On December 17, 2024, the Arizona Cardinals signed Baker to a three–year, $54 million contract extension that includes $29.36 million guaranteed, $17.44 million guaranteed upon signing, and an initial signing bonus of $12.24 million. He will remain under contract with the Cardinals through the 2027 season. He returned to training camp as the de facto starting strong safety. Head coach Jonathan Gannon named him the starting strong safety to begin the season and paired him with Jalen Thompson. On December 8, 2024, he set a career-high with 18 combined tackles (8 solo) as the Cardinals lost 18–30 against the Seattle Seahawks. In Week 17, he recorded 7 combined tackles (1 solo) and set a season-high with two pass deflections during a 9–13 loss at the Los Angeles Rams. He started all 17 games during the 2024 NFL season and finished with a career-high 164 combined tackles (95 solo), five passes defended, two sacks, and one forced fumble. He finished second in the NFL in combined tackles. He earned a seventh Pro Bowl nomination.

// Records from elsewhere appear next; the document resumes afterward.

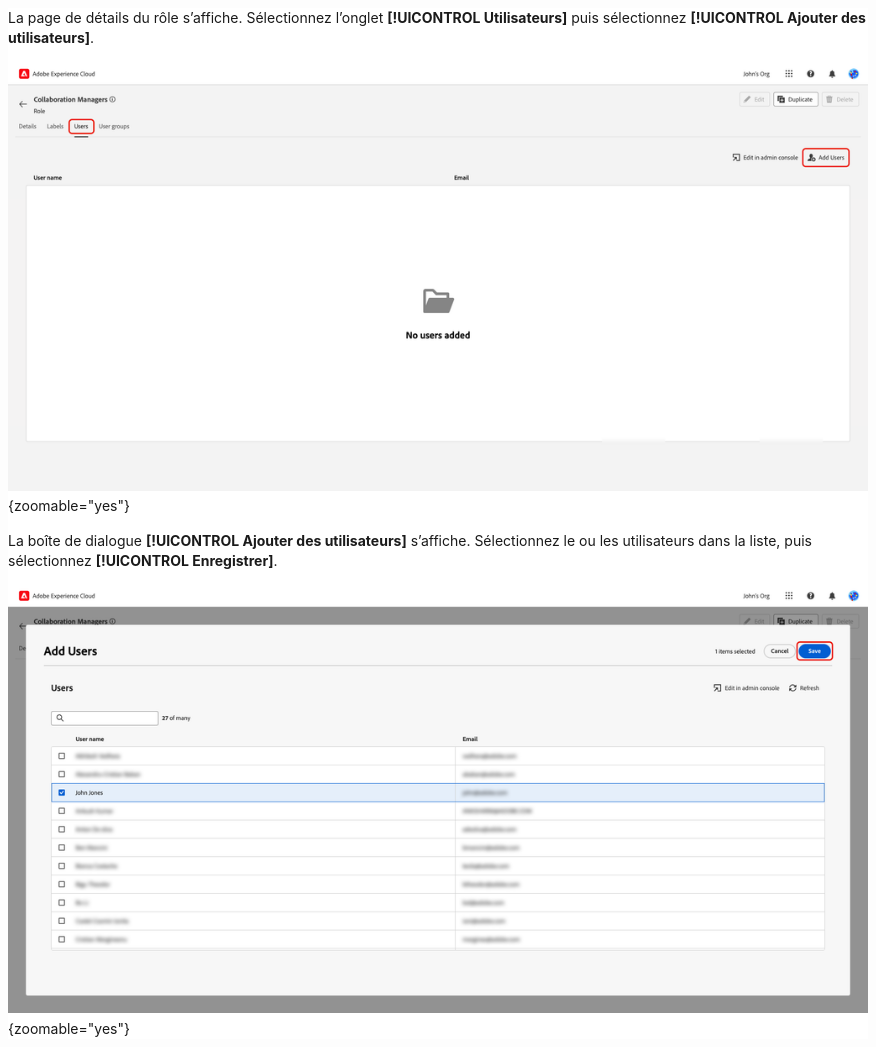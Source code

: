 La page de détails du rôle s’affiche. Sélectionnez l’onglet **[!UICONTROL Utilisateurs]** puis sélectionnez **[!UICONTROL Ajouter des utilisateurs]**.

![Espace de travail détaillé du rôle avec l’onglet Utilisateurs affiché et Ajouter des utilisateurs en surbrillance.](../../assets/permissions/role-users.png){zoomable="yes"}

La boîte de dialogue **[!UICONTROL Ajouter des utilisateurs]** s’affiche. Sélectionnez le ou les utilisateurs dans la liste, puis sélectionnez **[!UICONTROL Enregistrer]**.

![La boîte de dialogue Ajouter des utilisateurs avec une sélection d’utilisateurs et l’option Enregistrer mise en surbrillance.](../../assets/permissions/add-users-to-role.png){zoomable="yes"}
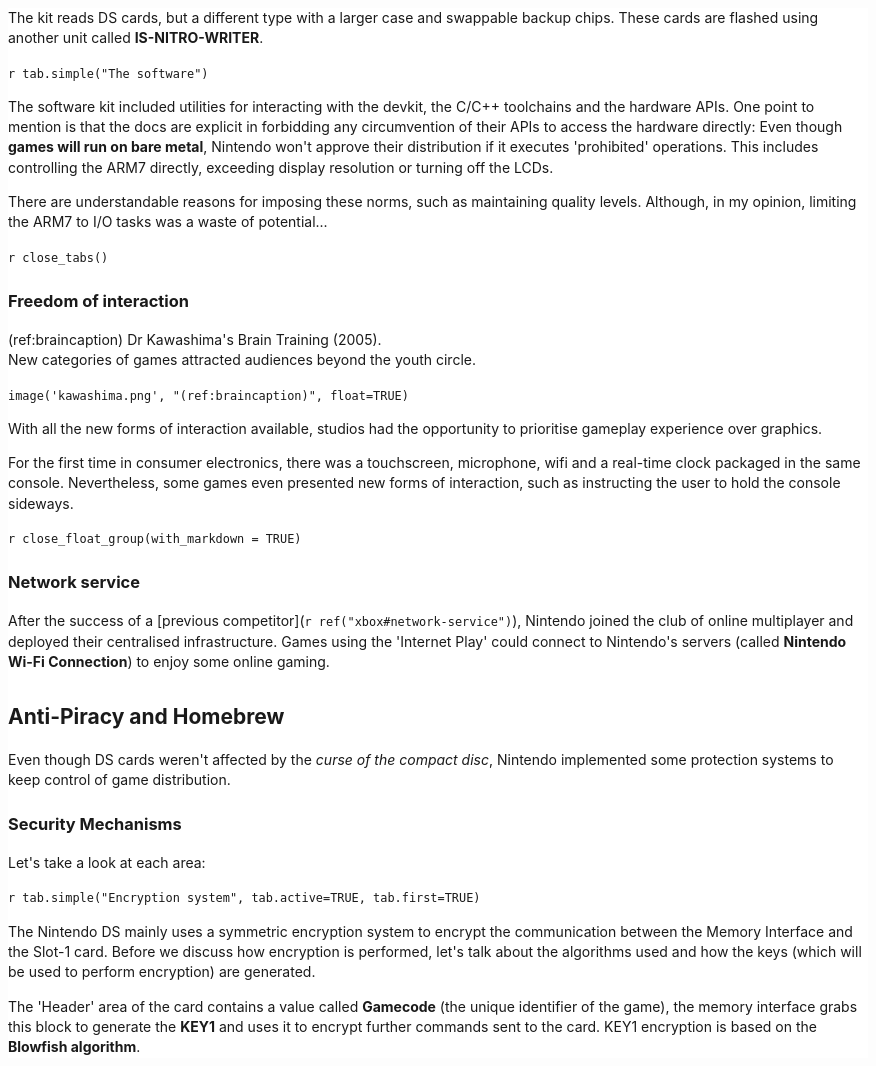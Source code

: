 The kit reads DS cards, but a different type with a larger case and swappable backup chips. These cards are flashed using another unit called **IS-NITRO-WRITER**.

`r tab.simple("The software")`

The software kit included utilities for interacting with the devkit, the C/C++ toolchains and the hardware APIs. One point to mention is that the docs are explicit in forbidding any circumvention of their APIs to access the hardware directly: Even though **games will run on bare metal**, Nintendo won't approve their distribution if it executes 'prohibited' operations. This includes controlling the ARM7 directly, exceeding display resolution or turning off the LCDs.

There are understandable reasons for imposing these norms, such as maintaining quality levels. Although, in my opinion, limiting the ARM7 to I/O tasks was a waste of potential...

`r close_tabs()`

### Freedom of interaction

(ref:braincaption) Dr Kawashima's Brain Training (2005).<br>New categories of games attracted audiences beyond the youth circle.

```{r fig.cap="(ref:braincaption)", open_float_group=TRUE, fig.align='center'}
image('kawashima.png', "(ref:braincaption)", float=TRUE)
```

With all the new forms of interaction available, studios had the opportunity to prioritise gameplay experience over graphics.

For the first time in consumer electronics, there was a touchscreen, microphone, wifi and a real-time clock packaged in the same console. Nevertheless, some games even presented new forms of interaction, such as instructing the user to hold the console sideways.

`r close_float_group(with_markdown = TRUE)`

### Network service

After the success of a [previous competitor](`r ref("xbox#network-service")`), Nintendo joined the club of online multiplayer and deployed their centralised infrastructure. Games using the 'Internet Play' could connect to Nintendo's servers (called **Nintendo Wi-Fi Connection**) to enjoy some online gaming.

## Anti-Piracy and Homebrew

Even though DS cards weren't affected by the *curse of the compact disc*, Nintendo implemented some protection systems to keep control of game distribution.

### Security Mechanisms

Let's take a look at each area:

`r tab.simple("Encryption system", tab.active=TRUE, tab.first=TRUE)`

The Nintendo DS mainly uses a symmetric encryption system to encrypt the communication between the Memory Interface and the Slot-1 card. Before we discuss how encryption is performed, let's talk about the algorithms used and how the keys (which will be used to perform encryption) are generated.

The 'Header' area of the card contains a value called **Gamecode** (the unique identifier of the game), the memory interface grabs this block to generate the **KEY1** and uses it to encrypt further commands sent to the card. KEY1 encryption is based on the **Blowfish algorithm**.
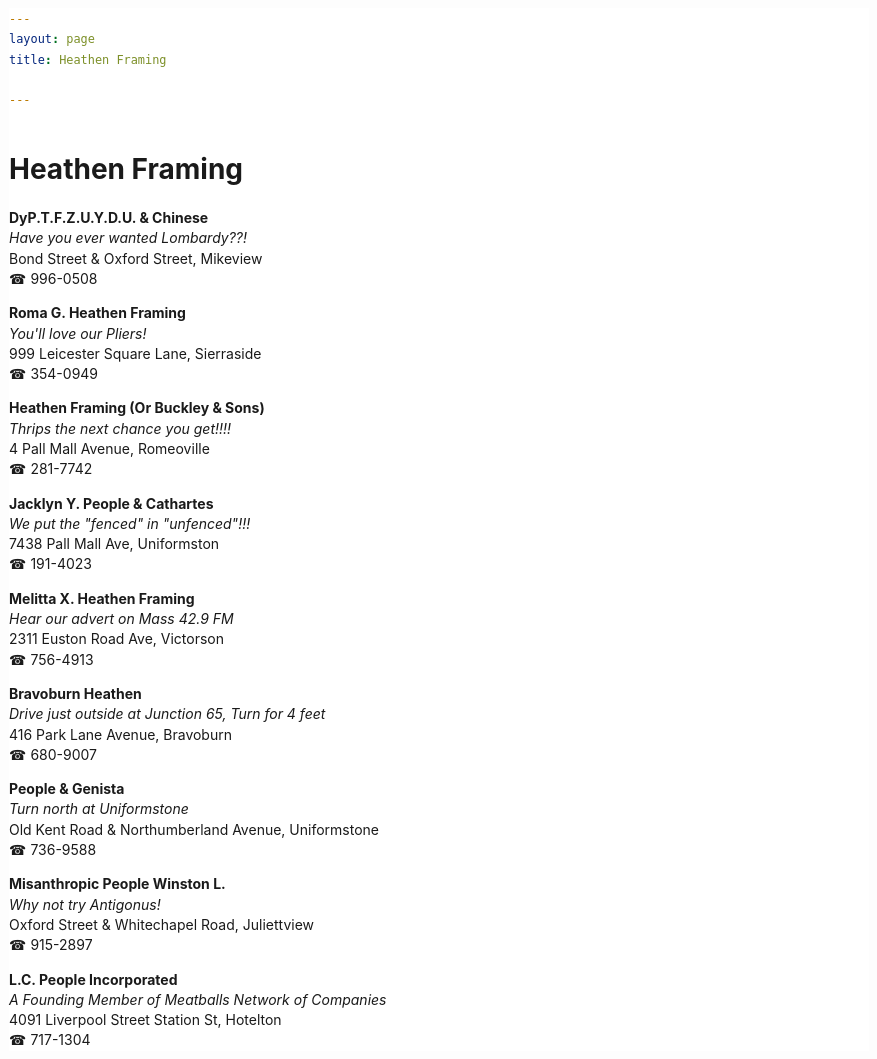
 ```yaml
---
layout: page 
title: Heathen Framing

---
```



# Heathen Framing


 **DyP.T.F.Z.U.Y.D.U. & Chinese**  
_Have you ever wanted Lombardy??!_  
Bond Street & Oxford Street, Mikeview  
☎ 996-0508

**Roma G. Heathen Framing**  
_You'll love our Pliers!_  
999 Leicester Square Lane, Sierraside  
☎ 354-0949

**Heathen Framing (Or Buckley & Sons)**  
_Thrips the next chance you get!!!!_  
4 Pall Mall Avenue, Romeoville  
☎ 281-7742

**Jacklyn Y. People & Cathartes**  
_We put the "fenced" in "unfenced"!!!_  
7438 Pall Mall Ave, Uniformston  
☎ 191-4023

**Melitta X. Heathen Framing**  
_Hear our advert on Mass 42.9 FM_  
2311 Euston Road Ave, Victorson  
☎ 756-4913

**Bravoburn Heathen**  
_Drive just outside at Junction 65, Turn for 4 feet_  
416 Park Lane Avenue, Bravoburn  
☎ 680-9007

**People & Genista**  
_Turn north at Uniformstone_  
Old Kent Road & Northumberland Avenue, Uniformstone  
☎ 736-9588

**Misanthropic People Winston L.**  
_Why not try Antigonus!_  
Oxford Street & Whitechapel Road, Juliettview  
☎ 915-2897

**L.C. People Incorporated**  
_A Founding Member of Meatballs Network of Companies_  
4091 Liverpool Street Station St, Hotelton  
☎ 717-1304

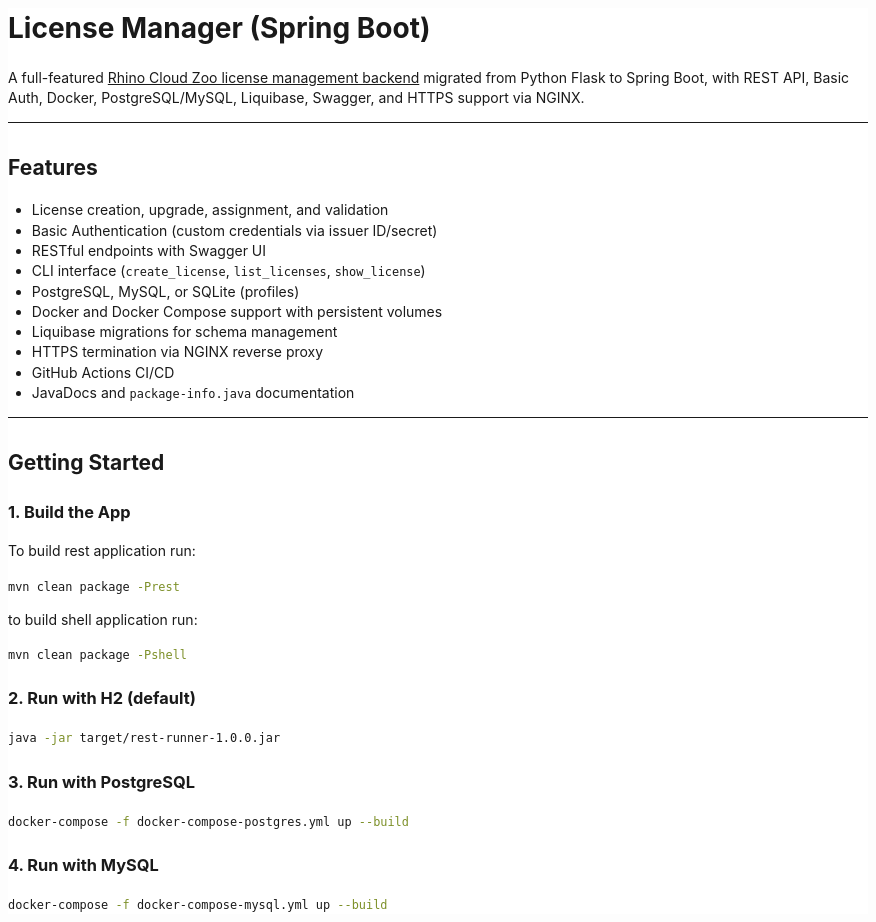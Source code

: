 # License Manager (Spring Boot)

A full-featured [Rhino Cloud Zoo license management backend](https://developer.rhino3d.com/guides/rhinocommon/cloudzoo/cloudzoo-implement-http-callbacks/) migrated from Python Flask to Spring Boot, with REST API, Basic Auth, Docker, PostgreSQL/MySQL, Liquibase, Swagger, and HTTPS support via NGINX.

---

## Features

- License creation, upgrade, assignment, and validation
- Basic Authentication (custom credentials via issuer ID/secret)
- RESTful endpoints with Swagger UI
- CLI interface (`create_license`, `list_licenses`, `show_license`)
- PostgreSQL, MySQL, or SQLite (profiles)
- Docker and Docker Compose support with persistent volumes
- Liquibase migrations for schema management
- HTTPS termination via NGINX reverse proxy
- GitHub Actions CI/CD
- JavaDocs and `package-info.java` documentation

---

## Getting Started

### 1. Build the App

To build rest application run:
```bash
mvn clean package -Prest
```
to build shell application run:

```bash
mvn clean package -Pshell
```

### 2. Run with H2 (default)
```bash
java -jar target/rest-runner-1.0.0.jar
```

### 3. Run with PostgreSQL
```bash
docker-compose -f docker-compose-postgres.yml up --build
```

### 4. Run with MySQL
```bash
docker-compose -f docker-compose-mysql.yml up --build
```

He received an overall grade of 77.8 from Pro Football Focus, which ranked 16th amongst 171 qualifying safeties in 2024. Baker was ranked 34th by his fellow players on the NFL Top 100 Players of 2025.

=== 2025 ===

In the 2025 season, Baker finished with 120 total tackles (57 solo), one interception, five passes defended, and one fumble recovery. Baker earned his eighth Pro Bowl selection in 2025. He also recorded his 1,000th career tackle during the season.

==Career statistics==

Legend
|  | Led the NFL |
| Bold | Career high |

===NFL===

Year: Team; Games; Tackles; Interceptions; Fumbles
GP: GS; Cmb; Solo; Ast; Sck; PD; Int; Yds; Avg; Lng; TD; FF; FR; TD
2017: ARI; 16; 7; 74; 58; 16; 1.0; 7; 0; 0; 0.0; 0; 0; 2; 1; 0
2018: ARI; 14; 13; 102; 78; 24; 2.0; 1; 0; 0; 0.0; 0; 0; 1; 2; 1
2019: ARI; 16; 16; 147; 104; 43; 0.5; 6; 0; 0; 0.0; 0; 0; 1; 1; 0
2020: ARI; 15; 15; 118; 90; 28; 2.0; 6; 2; 90; 45.0; 90; 0; 1; 0; 0
2021: ARI; 17; 17; 98; 63; 35; 2.0; 7; 3; 101; 34.0; 77; 0; 0; 1; 0
2022: ARI; 15; 15; 111; 75; 36; 0.0; 7; 2; 54; 27.0; 53; 0; 1; 0; 0
2023: ARI; 12; 12; 87; 58; 29; 0.0; 0; 0; 0; 0.0; 0; 0; 0; 0; 0
2024: ARI; 17; 17; 164; 95; 69; 2.0; 5; 0; 0; 0.0; 0; 0; 1; 0; 0
2025: ARI; 16; 16; 120; 57; 63; 0.5; 5; 1; 0; 0.0; 0; 0; 0; 1; 0
2026: ARI; 2; 2; 16; 11; 5; 0.5; 1; 0; 0; 0.0; 0; 0; 0; 0; 0
Career: 140; 130; 1,037; 689; 348; 11.5; 45; 8; 245; 30.6; 90; 0; 7; 6; 1

===College===

Season: Team; Conf; Class; Pos; GP; Tackles; Interceptions; Fumbles
Solo: Ast; Cmb; TfL; Sck; Int; Yds; Avg; TD; PD; FR; FF
2014: Washington; Pac-12; FR; DB; 14; 58; 22; 80; 2.0; 1.0; 1; 44; 44.0; 0; 6; 0; 2
2015: Washington; Pac-12; SO; DB; 11; 32; 17; 49; 1.5; 0.0; 2; 0; 0.0; 0; 7; 0; 0
2016: Washington; Pac-12; JR; DB; 14; 48; 22; 70; 9.5; 3.0; 2; 18; 9.0; 0; 5; 0; 1
Career: 138; 61; 199; 13.0; 4.0; 5; 62; 12.4; 0; 18; 0; 3

==Personal life==
Baker's older brother, Robert, died in 2018 after being shot in the Ballard neighborhood of Seattle.